▶ Provided information

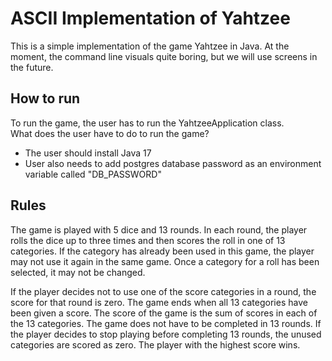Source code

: # ASCII Implementation of Yahtzee

This is a simple implementation of the game Yahtzee in Java.
At the moment, the command line visuals quite boring, 
but we will use screens in the future.

## How to run

To run the game, the user has to run the YahtzeeApplication class.
<br>
What does the user have to do to run the game?
</br>

<ul>
    <li> The user should install Java 17 </li>
    <li> User also needs to add postgres database password as an environment variable called "DB_PASSWORD" </li>  
</ul>

## Rules

The game is played with 5 dice and 13 rounds. 
In each round, the player rolls the dice up to three times and then scores the roll in one of 13 categories. 
If the category has already been used in this game, 
the player may not use it again in the same game. 
Once a category for a roll has been selected, 
it may not be changed. 

If the player decides not to use one of the score categories in a round, 
the score for that round is zero. 
The game ends when all 13 categories have been given a score. 
The score of the game is the sum of scores in each of the 13 categories. 
The game does not have to be completed in 13 rounds. 
If the player decides to stop playing before completing 13 rounds, 
the unused categories are scored as zero. 
The player with the highest score wins.
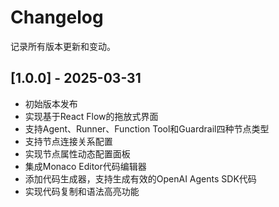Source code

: # Changelog

记录所有版本更新和变动。

## [1.0.0] - 2025-03-31
* 初始版本发布
* 实现基于React Flow的拖放式界面
* 支持Agent、Runner、Function Tool和Guardrail四种节点类型
* 支持节点连接关系配置
* 实现节点属性动态配置面板
* 集成Monaco Editor代码编辑器
* 添加代码生成器，支持生成有效的OpenAI Agents SDK代码
* 实现代码复制和语法高亮功能
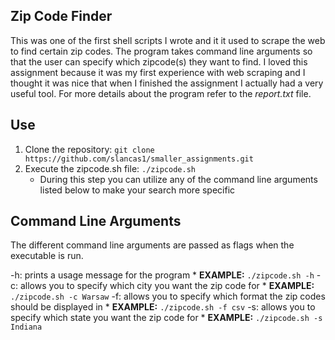 ## Zip Code Finder

This was one of the first shell scripts I wrote and it it used to scrape the web to find certain zip codes. The program takes command line arguments so that the user can specify which zipcode(s) they want to find. I loved this assignment because it was my first experience with web scraping and I thought it was nice that when I finished the assignment I actually had a very useful tool. For more details about the program refer to the *report.txt* file. 

## Use

1. Clone the repository: `git clone https://github.com/slancas1/smaller_assignments.git`
2. Execute the zipcode.sh file: `./zipcode.sh`
	* During this step you can utilize any of the command line arguments listed below to make your search more specific

## Command Line Arguments

The different command line arguments are passed as flags when the executable is run.

  -h: prints a usage message for the program
	* **EXAMPLE:** `./zipcode.sh -h`
  -c: allows you to specify which city you want the zip code for
	* **EXAMPLE:** `./zipcode.sh -c Warsaw`
  -f: allows you to specify which format the zip codes should be displayed in
	* **EXAMPLE:** `./zipcode.sh -f csv`
  -s: allows you to specify which state you want the zip code for
	* **EXAMPLE:** `./zipcode.sh -s Indiana`


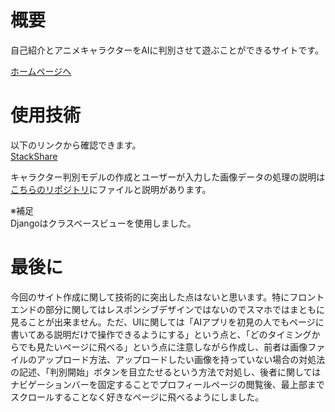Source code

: # 概要
自己紹介とアニメキャラクターをAIに判別させて遊ぶことができるサイトです。

[ホームページへ](https://zwanywhere.com/)
# 使用技術
以下のリンクから確認できます。  
[StackShare](https://stackshare.io/zawa/my-portfolio)

キャラクター判別モデルの作成とユーザーが入力した画像データの処理の説明は[こちらのリポジトリ](https://github.com/zoniha/create-anime-detection-dataset)にファイルと説明があります。


※補足  
Djangoはクラスベースビューを使用しました。

# 最後に
今回のサイト作成に関して技術的に突出した点はないと思います。特にフロントエンドの部分に関してはレスポンシブデザインではないのでスマホではまともに見ることが出来ません。ただ、UIに関しては「AIアプリを初見の人でもページに書いてある説明だけで操作できるようにする」という点と、「どのタイミングからでも見たいページに飛べる」という点に注意しながら作成し、前者は画像ファイルのアップロード方法、アップロードしたい画像を持っていない場合の対処法の記述、「判別開始」ボタンを目立たせるという方法で対処し、後者に関してはナビゲーションバーを固定することでプロフィールページの閲覧後、最上部までスクロールすることなく好きなページに飛べるようにしました。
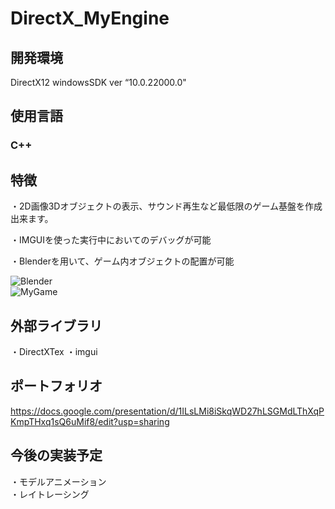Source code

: # DirectX_MyEngine  

## 開発環境
DirectX12
windowsSDK ver “10.0.22000.0"

## 使用言語

### C++

## 特徴  

・2D画像3Dオブジェクトの表示、サウンド再生など最低限のゲーム基盤を作成出来ます。  
  
・IMGUIを使った実行中においてのデバッグが可能 
  
・Blenderを用いて、ゲーム内オブジェクトの配置が可能 
  
![Blender](https://github.com/NittaShinji/DirectX_MyEngine/assets/94505316/aad8b350-97ca-4b6e-9a2f-eed753b85562)  
![MyGame](https://github.com/NittaShinji/DirectX_MyEngine/assets/94505316/cf3a5a75-15df-47b0-9307-ff4f3800f242)  

## 外部ライブラリ
・DirectXTex
・imgui

## ポートフォリオ
https://docs.google.com/presentation/d/1ILsLMi8iSkqWD27hLSGMdLThXqPKmpTHxq1sQ6uMif8/edit?usp=sharing

## 今後の実装予定  

・モデルアニメーション  
・レイトレーシング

▶ What the task asks
Wherever the word "program" turns up in the records, copy out the line it is on.

▶ Response to this exercise
This was one of the first shell scripts I wrote and it it used to scrape the web to find certain zip codes. The program takes command line arguments so that the user can specify which zipcode(s) they want to find. I loved this assignment because it was my first experience with web scraping and I thought it was nice that when I finished the assignment I actually had a very useful tool. For more details about the program refer to the *report.txt* file. 
  -h: prints a usage message for the program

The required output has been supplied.